When you asked me to speak about women and fiction I sat down on the banks of a river and began to wonder what the words meant. They might mean simply a few remarks about Fanny Burney, a few more about Jane Austen, a tribute to the Brontes and a sketch of Haworth Parsonage under snow, and one would have done. But at second sight the words seemed not so simple.

The title 'Women and Fiction' might mean; women and what they are like, or it might mean women and the fiction that they write, or it might mean women and the fiction that is written about them, or it might mean that somehow all three are inextricably mixed together and you want me to consider them in that light.
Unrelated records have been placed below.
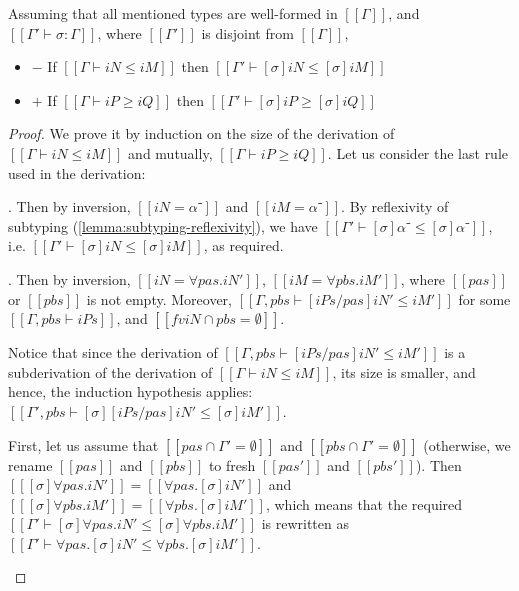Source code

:\begin{lemma}
  \label{lemma:subst-pres-subt}
  Assuming that all mentioned types are well-formed in $[[Γ]]$,
  and $[[Γ' ⊢ σ : Γ]]$, where $[[Γ']]$ is disjoint from $[[Γ]]$,
  \begin{itemize}
    \item $-$ If $[[Γ ⊢ iN ≤ iM]]$ then $[[Γ' ⊢ [σ]iN ≤ [σ]iM]]$
    \item $+$ If $[[Γ ⊢ iP ≥ iQ]]$ then $[[Γ' ⊢ [σ]iP ≥ [σ]iQ]]$
  \end{itemize}
\end{lemma}
\begin{proof}
  We prove it by induction on the size of the derivation of $[[Γ ⊢ iN ≤ iM]]$
  and mutually, $[[Γ ⊢ iP ≥ iQ]]$. Let us consider the last rule 
  used in the derivation:
  \begin{caseof}
    \item {}. Then by inversion, 
      $[[iN = α⁻]]$ and $[[iM = α⁻]]$. By reflexivity of subtyping
      (\cref{lemma:subtyping-reflexivity}),
      we have $[[Γ' ⊢ [σ]α⁻ ≤ [σ]α⁻]]$, i.e. $[[Γ' ⊢ [σ]iN ≤ [σ]iM]]$,
      as required.
    \item  {}. Then by inversion,
      $[[iN = ∀pas.iN']]$, $[[iM = ∀pbs.iM']]$, where $[[pas]]$ or $[[pbs]]$ is not empty.
      Moreover, $[[Γ,pbs ⊢ [iPs/pas]iN' ≤ iM']]$ for some $[[Γ, pbs ⊢ iPs]]$, and 
      $[[fv iN ∩ {pbs} = ∅ ]]$.

      Notice that since the derivation of $[[Γ,pbs ⊢ [iPs/pas]iN' ≤ iM']]$ is
      a subderivation of the derivation of $[[Γ ⊢ iN ≤ iM]]$, its size is smaller, 
      and hence, the induction hypothesis applies:
      $[[Γ', pbs ⊢ [σ][iPs/pas]iN' ≤ [σ]iM']]$.

      First, let us assume that $[[{pas} ∩ {Γ'} = ∅]]$ and $[[{pbs} ∩ {Γ'} = ∅]]$
      (otherwise, we rename $[[pas]]$ and $[[pbs]]$ to fresh $[[pas']]$ and $[[pbs']]$).
      Then $[[ [σ]∀pas.iN' ]] = [[ ∀pas.[σ]iN' ]]$ and $[[ [σ]∀pbs.iM' ]] = [[ ∀pbs.[σ]iM' ]]$, 
      which means that the required $[[Γ' ⊢ [σ]∀pas.iN' ≤ [σ]∀pbs.iM']]$ is rewritten as
      $[[Γ' ⊢ ∀pas.[σ]iN' ≤ ∀pbs.[σ]iM']]$.


\end{caseof}
\end{proof}
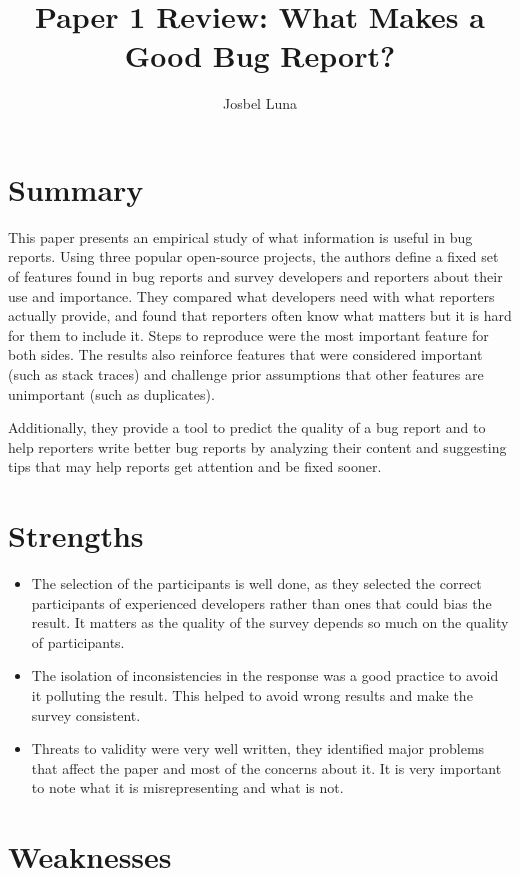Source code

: \documentclass[11pt]{article}
\title{Paper 1 Review: What Makes a Good Bug Report?}
\author{Josbel Luna}
\date{}
\begin{document}
\maketitle

\section{Summary}

This paper presents an empirical study of what information is useful in bug reports.
Using three popular open-source projects, the authors define a fixed set of features found in bug reports and survey developers and reporters about their use and importance.
They compared what developers need with what reporters actually provide, and found that reporters often know what matters but it is hard for them to include it. Steps to reproduce were the most important feature for both sides.
The results also reinforce features that were considered important (such as stack traces) and challenge prior assumptions that other features are unimportant (such as duplicates).

Additionally, they provide a tool to predict the quality of a bug report and to help reporters write better bug reports by analyzing their content and suggesting tips that may help reports get attention and be fixed sooner.

\section{Strengths}

\begin{itemize}
  \item The selection of the participants is well done, as they selected the correct participants of experienced developers rather than ones that could bias the result. It matters as the quality of the survey depends so much on the quality of participants.
  \item The isolation of inconsistencies in the response was a good practice to avoid it polluting the result. This helped to avoid wrong results and make the survey consistent.
  \item Threats to validity were very well written, they identified major problems that affect the paper and most of the concerns about it. It is very important to note what it is misrepresenting and what is not.
\end{itemize}

\section{Weaknesses}
\end{document}
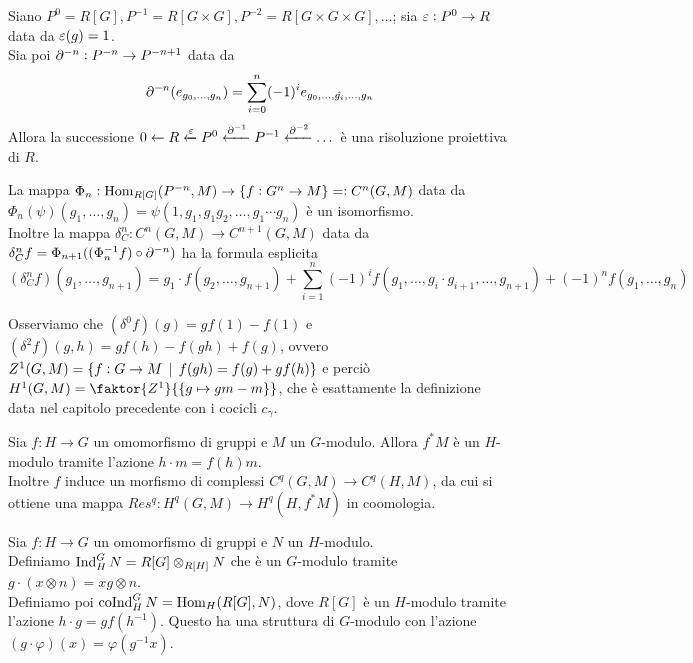 \begin{proposition}
    Siano $P^0=R[G],P^{-1}=R[G\times G],P^{-2}=R[G\times G\times G],\dots$; sia $\varepsilon:P^0\to R$ data da $\varepsilon(g)=1$.\\
    Sia poi $\partial^{-n}:P^{-n}\to P^{-n+1}$ data da $$\partial^{-n}(e_{g_0,\dots,g_n})=\sum_{i=0}^n (-1)^i e_{g_0,\dots,\hat{g_i},\dots,g_n}$$
    Allora la successione $0\leftarrow R\xleftarrow{\varepsilon} P^0\xleftarrow{\partial^{-1}}P^{-1}\xleftarrow{\partial^{-2}}\dots$ è una risoluzione proiettiva di $R$.
\end{proposition}

\begin{proposition}
    La mappa $\Phi_n:\operatorname{Hom}_{R[G]}(P^{-n},M)\to \{ f:G^n\to M \}=:C^n(G,M)$ data da $\Phi_n(\psi)(g_1,\dots,g_n)=\psi(1,g_1,g_1g_2,\dots,g_1\cdots g_n)$ è un isomorfismo.\\
    Inoltre la mappa $\delta_C^n:C^n(G,M)\to C^{n+1}(G,M)$ data da $\delta_C^n f=\Phi_{n+1}((\Phi_n^{-1}f)\circ\partial^{-n})$ ha la formula esplicita \begin{dmath*} (\delta_C^n f)(g_1,\dots,g_{n+1}) = g_1\cdot f(g_2,\dots,g_{n+1})+\sum_{i=1}^n (-1)^i f(g_1,\dots, g_i\cdot g_{i+1},\dots, g_{n+1})+(-1)^nf(g_1,\dots,g_n) \end{dmath*}
\end{proposition}

\begin{example}
    Osserviamo che $(\delta^0f)(g)=gf(1)-f(1)$ e $(\delta^2f)(g,h)=gf(h)-f(gh)+f(g)$, ovvero $Z^1(G,M)=\{ f:G\to M\operatorname{\; |\;} f(gh)=f(g)+gf(h) \}$ e perciò $H^1(G,M)=\faktor{Z^1}{ \{g\mapsto gm-m \} }$, che è esattamente la definizione data nel capitolo precedente con i cocicli $c_\gamma$.
\end{example}

\begin{definition}
    Sia $f:H\to G$ un omomorfismo di gruppi e $M$ un $G$-modulo. Allora $f^\ast M$ è un $H$-modulo tramite l'azione $h\cdot m=f(h)m$.\\
    Inoltre $f$ induce un morfismo di complessi $C^q(G,M)\to C^q(H,M)$, da cui si ottiene una mappa $Res^q: H^q(G,M)\to H^q(H,f^\ast M)$ in coomologia. \\
\end{definition}

\begin{definition}
        Sia $f:H\to G$ un omomorfismo di gruppi e $N$ un $H$-modulo.\\
        Definiamo $\operatorname{Ind}_H^G N=R[G]\otimes_{R[H]} N$ che è un $G$-modulo tramite $g\cdot(x\otimes n)=xg\otimes n$.\\
        Definiamo poi $\operatorname{coInd}_H^G N=\operatorname{Hom}_H(R[G],N)$, dove $R[G]$ è un $H$-modulo tramite l'azione $h\cdot g= gf(h^{-1})$. Questo ha una struttura di $G$-modulo con l'azione $(g\cdot\varphi)(x)=\varphi(g^{-1}x)$.
\end{definition}


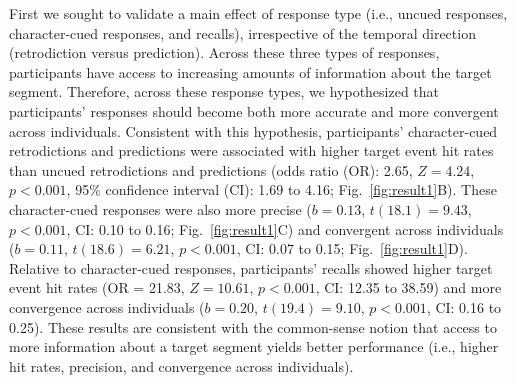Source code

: \documentclass[10pt]{article}
\begin{document}
First we sought to validate a main effect of response type (i.e., uncued responses, character-cued responses, and recalls), irrespective of the temporal direction (retrodiction versus prediction).  Across these three types of responses, participants have access to increasing amounts of information about the target segment.  Therefore, across these response types, we hypothesized that participants' responses should become both more accurate and more convergent across individuals.  Consistent with this hypothesis, participants' character-cued retrodictions and predictions were associated with higher target event hit rates than uncued retrodictions and predictions (odds ratio (OR): 2.65, $Z = 4.24$, $p < 0.001$, 95\% confidence interval (CI): 1.69 to 4.16; Fig.~\ref{fig:result1}B).  These character-cued responses were also more precise ($b = 0.13$, $t(18.1) = 9.43$, $p < 0.001$, CI: 0.10 to 0.16; Fig.~\ref{fig:result1}C) and convergent across individuals ($b = 0.11$, $t(18.6) = 6.21$, $p < 0.001$, CI: 0.07 to 0.15; Fig.~\ref{fig:result1}D).   Relative to character-cued responses, participants' recalls showed higher target event hit rates (OR = 21.83, $Z = 10.61$, $p < 0.001$, CI: 12.35 to 38.59) and more convergence across individuals ($b = 0.20$, $t(19.4) = 9.10$, $p < 0.001$, CI: 0.16 to 0.25). These results are consistent with the common-sense notion that access to more information about a target segment yields better performance (i.e., higher hit rates, precision, and convergence across individuals).
\end{document}

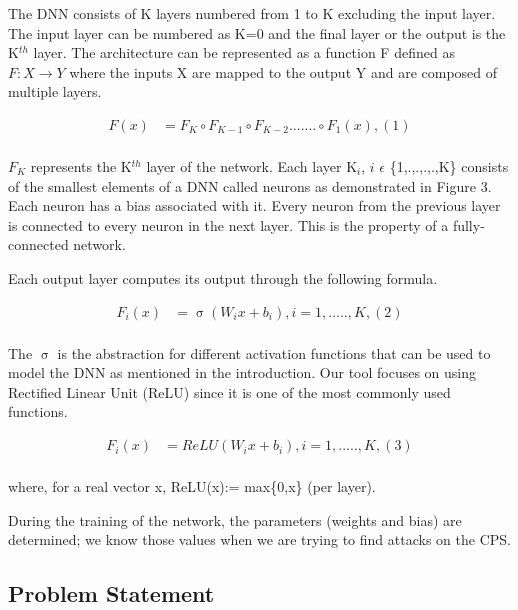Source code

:The DNN consists of K layers numbered from 1 to K excluding the input layer.  The input layer can be numbered as K=0 and the final layer or the output is the K$^{th}$ layer.
The architecture can be represented as a function F defined as $F: X \rightarrow Y$ where the inputs X are mapped to the output Y and are composed of multiple layers. 

\begin{align*}
F(x) &= F_K \circ F_{K-1} \circ F_{K-2} ....... \circ F_1(x),    (1) \\
\end{align*}

$F_K$ represents the K$^{th}$ layer of the network. Each layer K$_{i}$, 
$i$ $\epsilon$ \{1,.,.,.,.,K\} consists of the smallest elements of a DNN called neurons as demonstrated in Figure 3.  Each neuron has a bias associated with it. Every neuron from the previous layer is connected to every neuron in the next layer. This is the property of a fully-connected network. 

Each output layer computes its output through the following formula. 

\begin{align*}
F_i(x) &= \upsigma(W_ix + b_i) ,  i = 1,.....,K, (2)  \\
\end{align*}

The $\upsigma$ is the abstraction for different activation functions that can be used to model the DNN as mentioned in the introduction. Our tool focuses on using Rectified Linear Unit (ReLU) since it is one of the most commonly used functions. %

\begin{align*}
F_i(x) &= ReLU(W_ix + b_i) ,  i = 1,.....,K , (3) \\
\end{align*}

where, for a real vector x, ReLU(x):= max\{0,x\} (per layer).

During the training of the network, the parameters (weights and bias) are determined; we know those values when we are trying to find attacks on the CPS.

\subsection{Problem Statement}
But when I began to consider the subject in this last way, which seemed the most interesting, I soon saw that it had one fatal drawback: I should never be able to come to a conclusion.

All I could do was to offer you an opinion upon one minor point: a woman must have money and a room of her own if she is to write fiction; and that, as you will see, leaves the great problem of the true nature of woman and the true nature of fiction unsolved.

But in order to make some amends, I am going to do what I can to show you how I arrived at this opinion about the room and the money. I need not say that what I am about to describe has no existence; Oxbridge is an invention; 'I' is only a convenient term for somebody who has no real being. Lies will flow from my lips, but there may perhaps be some truth mixed up with them.

Here then was I (call me Mary Beton, Mary Seton, Mary Carmichael or by any name you please – it is not a matter of any importance) sitting on the banks of a river a week or two ago in fine October weather, lost in thought.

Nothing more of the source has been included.